Direct (pyramidal) tracts
Voluntary motor pathways; direct cortex-to-spinal cord/brainstem connections; include corticobulbar and corticospinal tracts.
Indirect (extrapyramidal) tracts
Involuntary motor pathways that modulate muscle tone and balance; originate in the brainstem and project to the spinal cord.
Corticobulbar tracts
Control skeletal muscles of chewing, facial expression, tongue movement, and swallowing; synapse with brainstem cranial nerve nuclei.
Corticospinal tracts
Carry voluntary motor commands from the motor cortex to the spinal cord; include lateral (decussates in medulla) and ventral/anterior (axial muscles, may not decussate).

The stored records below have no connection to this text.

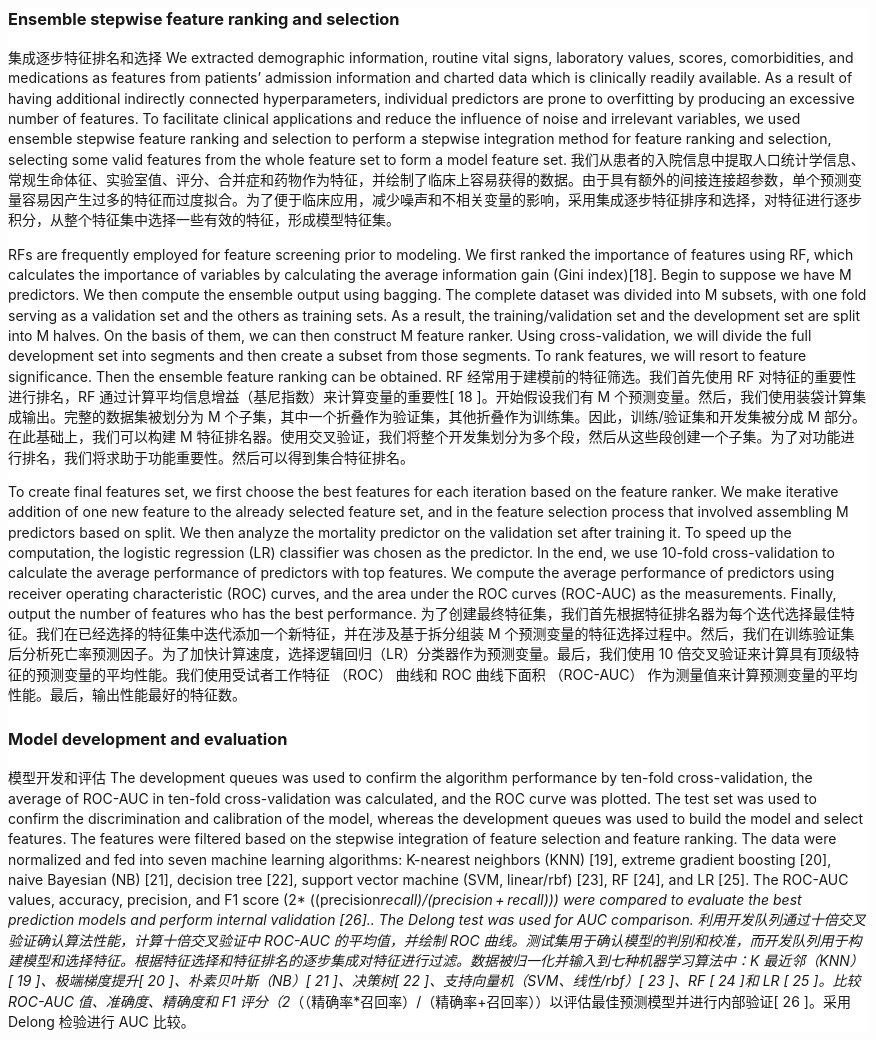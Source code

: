 ### Ensemble stepwise feature ranking and selection
集成逐步特征排名和选择
We extracted demographic information, routine vital signs, laboratory values, scores, comorbidities, and medications as features from patients’ admission information and charted data which is clinically readily available. As a result of having additional indirectly connected hyperparameters, individual predictors are prone to overfitting by producing an excessive number of features. To facilitate clinical applications and reduce the influence of noise and irrelevant variables, we used ensemble stepwise feature ranking and selection to perform a stepwise integration method for feature ranking and selection, selecting some valid features from the whole feature set to form a model feature set.
我们从患者的入院信息中提取人口统计学信息、常规生命体征、实验室值、评分、合并症和药物作为特征，并绘制了临床上容易获得的数据。由于具有额外的间接连接超参数，单个预测变量容易因产生过多的特征而过度拟合。为了便于临床应用，减少噪声和不相关变量的影响，采用集成逐步特征排序和选择，对特征进行逐步积分，从整个特征集中选择一些有效的特征，形成模型特征集。

RFs are frequently employed for feature screening prior to modeling. We first ranked the importance of features using RF, which calculates the importance of variables by calculating the average information gain (Gini index)[18]. Begin to suppose we have M predictors. We then compute the ensemble output using bagging. The complete dataset was divided into M subsets, with one fold serving as a validation set and the others as training sets. As a result, the training/validation set and the development set are split into M halves. On the basis of them, we can then construct M feature ranker. Using cross-validation, we will divide the full development set into segments and then create a subset from those segments. To rank features, we will resort to feature significance. Then the ensemble feature ranking can be obtained.
RF 经常用于建模前的特征筛选。我们首先使用 RF 对特征的重要性进行排名，RF 通过计算平均信息增益（基尼指数）来计算变量的重要性[ 18 ]。开始假设我们有 M 个预测变量。然后，我们使用装袋计算集成输出。完整的数据集被划分为 M 个子集，其中一个折叠作为验证集，其他折叠作为训练集。因此，训练/验证集和开发集被分成 M 部分。在此基础上，我们可以构建 M 特征排名器。使用交叉验证，我们将整个开发集划分为多个段，然后从这些段创建一个子集。为了对功能进行排名，我们将求助于功能重要性。然后可以得到集合特征排名。

To create final features set, we first choose the best features for each iteration based on the feature ranker. We make iterative addition of one new feature to the already selected feature set, and in the feature selection process that involved assembling M predictors based on split. We then analyze the mortality predictor on the validation set after training it. To speed up the computation, the logistic regression (LR) classifier was chosen as the predictor. In the end, we use 10-fold cross-validation to calculate the average performance of predictors with top features. We compute the average performance of predictors using receiver operating characteristic (ROC) curves, and the area under the ROC curves (ROC-AUC) as the measurements. Finally, output the number of features who has the best performance.
为了创建最终特征集，我们首先根据特征排名器为每个迭代选择最佳特征。我们在已经选择的特征集中迭代添加一个新特征，并在涉及基于拆分组装 M 个预测变量的特征选择过程中。然后，我们在训练验证集后分析死亡率预测因子。为了加快计算速度，选择逻辑回归（LR）分类器作为预测变量。最后，我们使用 10 倍交叉验证来计算具有顶级特征的预测变量的平均性能。我们使用受试者工作特征 （ROC） 曲线和 ROC 曲线下面积 （ROC-AUC） 作为测量值来计算预测变量的平均性能。最后，输出性能最好的特征数。

### Model development and evaluation
模型开发和评估
The development queues was used to confirm the algorithm performance by ten-fold cross-validation, the average of ROC-AUC in ten-fold cross-validation was calculated, and the ROC curve was plotted. The test set was used to confirm the discrimination and calibration of the model, whereas the development queues was used to build the model and select features. The features were filtered based on the stepwise integration of feature selection and feature ranking. The data were normalized and fed into seven machine learning algorithms: K-nearest neighbors (KNN) [19], extreme gradient boosting [20], naive Bayesian (NB) [21], decision tree [22], support vector machine (SVM, linear/rbf) [23], RF [24], and LR [25]. The ROC-AUC values, accuracy, precision, and F1 score (2* ((precision*recall)/(precision + recall))) were compared to evaluate the best prediction models and perform internal validation [26].. The Delong test was used for AUC comparison.
利用开发队列通过十倍交叉验证确认算法性能，计算十倍交叉验证中 ROC-AUC 的平均值，并绘制 ROC 曲线。测试集用于确认模型的判别和校准，而开发队列用于构建模型和选择特征。根据特征选择和特征排名的逐步集成对特征进行过滤。数据被归一化并输入到七种机器学习算法中：K 最近邻（KNN）[ 19 ]、极端梯度提升[ 20 ]、朴素贝叶斯（NB）[ 21 ]、决策树[ 22 ]、支持向量机（SVM、线性/rbf）[ 23 ]、RF [ 24 ]和 LR [ 25 ]。比较 ROC-AUC 值、准确度、精确度和 F1 评分（2*（（精确率*召回率）/（精确率+召回率））以评估最佳预测模型并进行内部验证[ 26 ]。采用 Delong 检验进行 AUC 比较。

Lateral corticospinal tract
Decussates at the pyramids of the medulla; mainly innervates appendicular (limb) muscles.
Ventral (anterior) corticospinal tract
Does not decussate at the medulla; innervates axial (trunk) muscles; some fibers may cross at spinal level.
Vestibulospinal tracts
Indirect tracts that control balance and posture; lateral (from lateral vestibular nuclei) and medial (from medial vestibular nuclei).
Reticulospinal tracts
Indirect tracts that control axial/postural muscles and locomotion; medial (pontine) facilitates extensors; lateral (medullary) inhibits extensors.
Rubrospinal tract
Originates in the red nucleus; mainly influences flexor muscles in humans; decussates and runs with lateral corticospinal tract.
Tectospinal tract
Indirect tract that coordinates head movements in response to visual stimuli; originates in the superior colliculus; largely ipsilateral or contralateral depending on level.

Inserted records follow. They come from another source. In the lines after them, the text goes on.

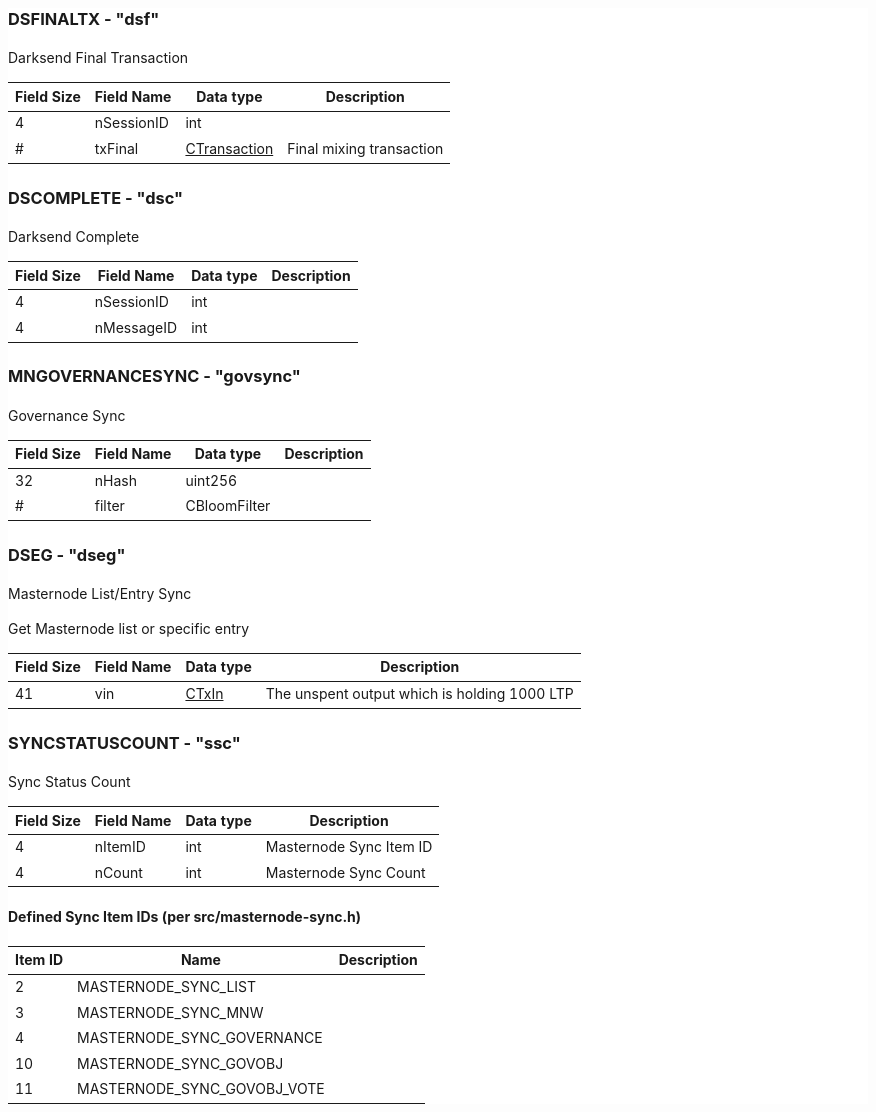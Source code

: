 ### DSFINALTX - "dsf"

Darksend Final Transaction

| Field Size | Field Name | Data type | Description |
| ---------- | ----------- | --------- | -------- |
| 4 | nSessionID | int |
| # | txFinal | [CTransaction](#ctransaction) | Final mixing transaction

### DSCOMPLETE - "dsc"

Darksend Complete

| Field Size | Field Name | Data type | Description |
| ---------- | ----------- | --------- | -------- |
| 4 | nSessionID | int |
| 4 | nMessageID | int |

### MNGOVERNANCESYNC - "govsync"

Governance Sync

| Field Size | Field Name | Data type | Description |
| ---------- | ----------- | --------- | -------- |
| 32 | nHash | uint256 |
| # | filter | CBloomFilter |

### DSEG - "dseg"

Masternode List/Entry Sync

Get Masternode list or specific entry

| Field Size | Field Name | Data type | Description |
| ---------- | ----------- | --------- | -------- |
| 41 | vin | [CTxIn](#ctxin) | The unspent output which is holding 1000 LTP

### SYNCSTATUSCOUNT - "ssc"

Sync Status Count

| Field Size | Field Name | Data type | Description |
| ---------- | ----------- | --------- | -------- |
| 4 | nItemID | int | Masternode Sync Item ID
| 4 | nCount | int | Masternode Sync Count

#### Defined Sync Item IDs (per src/masternode-sync.h)

| Item ID | Name | Description |
| ---------- | ---------- | ----------- |
| 2 | MASTERNODE_SYNC_LIST |
| 3 | MASTERNODE_SYNC_MNW |
| 4 | MASTERNODE_SYNC_GOVERNANCE |
| 10 | MASTERNODE_SYNC_GOVOBJ |
| 11 | MASTERNODE_SYNC_GOVOBJ_VOTE |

Central pattern generator (CPG)
Network of neurons generating rhythmic locomotor patterns; autonomous but modulated by voluntary input.
Muscle spindle
Proprioceptive sensor within muscle that detects changes in length and rate of stretch; intrafusal fibers; reflexes prevent overstretch.
Golgi tendon organ (GTO)
Proprioceptor in tendons that senses muscle tension; sends information to spinal cord and cerebellum to regulate force.
Upper motor neuron disorders
Damage to upper motor neurons (often in cortex) causing weakness, poor fine control, hypertonia, spasticity; may show Babinski sign.
Lower motor neuron disorders
Damage to α-motor neurons causing paresis, atrophy, hypotonia; weakness without the UMN signs like Babinski.
Basal nuclei disorders
Dyskinesia, akinesia, hypokinesis; diseases include Parkinson’s and Huntington’s.
Cerebellum disorders
Loss of coordination, postural imbalance, tremor, dysmetria, hypotonia; due to autoimmune, inflammatory, tumor, or injury.
Aging and motor pathways
Cortical thinning, fewer pyramidal neurons, fewer dopamine receptors in basal nuclei, changes in motor units; results in poorer posture, balance, strength; exercise helps prevention.